Ireland beat stubborn Russia — but not convincingly
They now only need to beat Samoa to reach the last eight
Kobe — Ireland began to put their World Cup back on track after the shock loss to Japan, but it took them over an hour to secure a bonus point and strengthen their quarterfinal chances in an unconvincing 35-0 win over a stubborn Russia on Thursday.
Ireland just need to beat Samoa to reach the last eight and can finish top of the pool if Japan slip up, but the fact Joe Schmidt’s side struggled to put away such a limited team will do little for fans’ waning hopes of reaching a first semifinal.
Only a commanding win would have sufficed, with the shock in Shizuoka still reverberating around the tournament, and it looked on the cards when Rob Kearney, who scored in the 62-12 trashing of Russia in the 2011 World Cup, touched down after 90 seconds.
Ireland’s players had suggested short, sharp passes could best counter the slippery, humid conditions under the roof at Kobe Misaki Stadium, and it was just that tactic that helped Kearney find a gap and sprint through.
Johnny Sexton, who was not risked against Japan due to a thigh injury, appeared to have Ireland rushing towards the bonus point when his textbook 13th-minute dink-through was carried over by flanker Peter O’Mahony for just his second try in 62 Tests.

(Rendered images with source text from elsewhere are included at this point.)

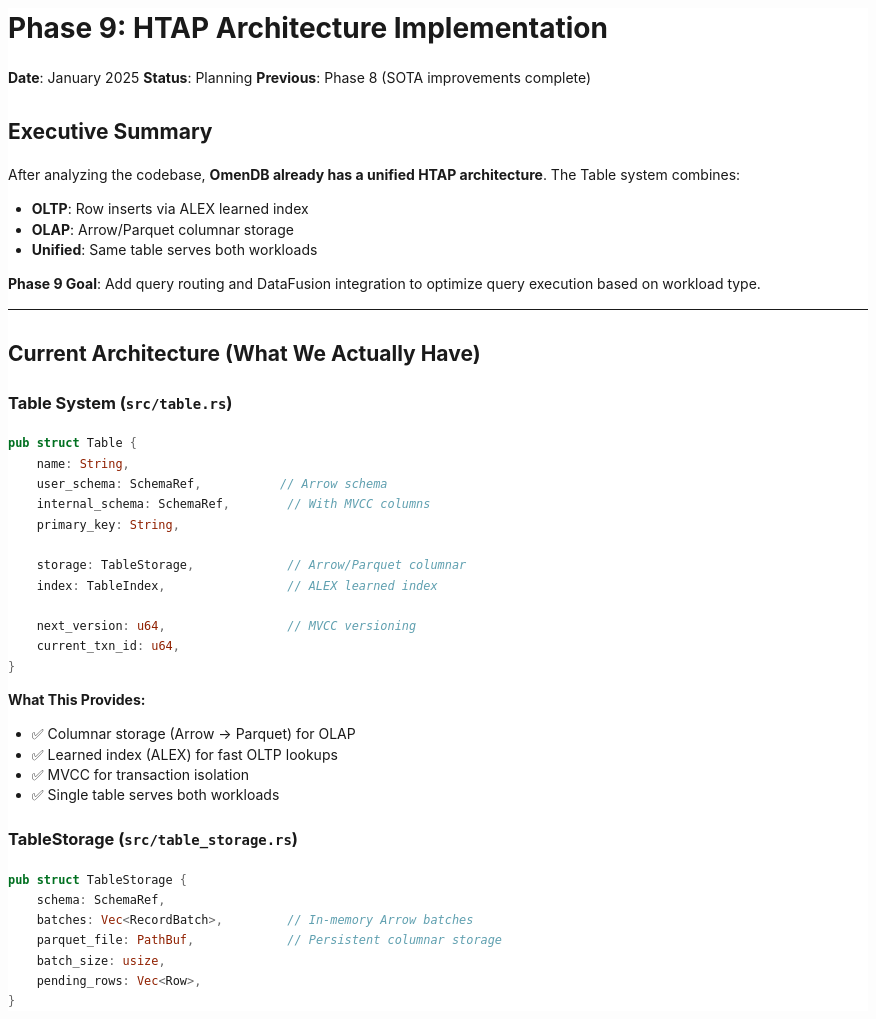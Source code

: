 # Phase 9: HTAP Architecture Implementation

**Date**: January 2025
**Status**: Planning
**Previous**: Phase 8 (SOTA improvements complete)

## Executive Summary

After analyzing the codebase, **OmenDB already has a unified HTAP architecture**. The Table system combines:
- **OLTP**: Row inserts via ALEX learned index
- **OLAP**: Arrow/Parquet columnar storage
- **Unified**: Same table serves both workloads

**Phase 9 Goal**: Add query routing and DataFusion integration to optimize query execution based on workload type.

---

## Current Architecture (What We Actually Have)

### Table System (`src/table.rs`)

```rust
pub struct Table {
    name: String,
    user_schema: SchemaRef,           // Arrow schema
    internal_schema: SchemaRef,        // With MVCC columns
    primary_key: String,

    storage: TableStorage,             // Arrow/Parquet columnar
    index: TableIndex,                 // ALEX learned index

    next_version: u64,                 // MVCC versioning
    current_txn_id: u64,
}
```

**What This Provides:**
- ✅ Columnar storage (Arrow → Parquet) for OLAP
- ✅ Learned index (ALEX) for fast OLTP lookups
- ✅ MVCC for transaction isolation
- ✅ Single table serves both workloads

### TableStorage (`src/table_storage.rs`)

```rust
pub struct TableStorage {
    schema: SchemaRef,
    batches: Vec<RecordBatch>,         // In-memory Arrow batches
    parquet_file: PathBuf,             // Persistent columnar storage
    batch_size: usize,
    pending_rows: Vec<Row>,
}
```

Yet Russia, who belied their lowly standing by giving Japan a fright and were mainly outdone by a short turnaround against Samoa, remained competitive, with Ramil Gaisin’s smart kicking helping to keep Ireland at bay for another 20 minutes.
While some basic errors cost the world’s 20th-ranked side early on, Ireland could only manage a solitary Rhys Ruddock try when Bogdan Fedotko and Andrey Ostrikov were yellow-carded either side of halftime for The Bears.
Sexton, captaining his country for the first time, kicked flawlessly before being replaced at halftime and Ireland’s focus left with him in an error-strewn third quarter in which the Russian pack bossed the far more experienced opposing eight.
Though cooler in the stadium than when Samoa and Scotland struggled to hold onto the ball on Monday, the greasy surface played a part in Ireland’s scrappiness before Andrew Conway was put through for his second try of the tournament on 62 minutes.
Centre Garry Ringrose added his second try in as many games to give the scoreline a slightly less flattering look than the Russians’ efforts possibly deserved. The win puts Ireland on 11 points, while unbeaten Japan (nine) face Samoa (five) on Saturday.
Scotland also have five points and play Russia next Wednesday in Shizuoka before ending the pool phase against the tournament hosts in Yokohama on October 13.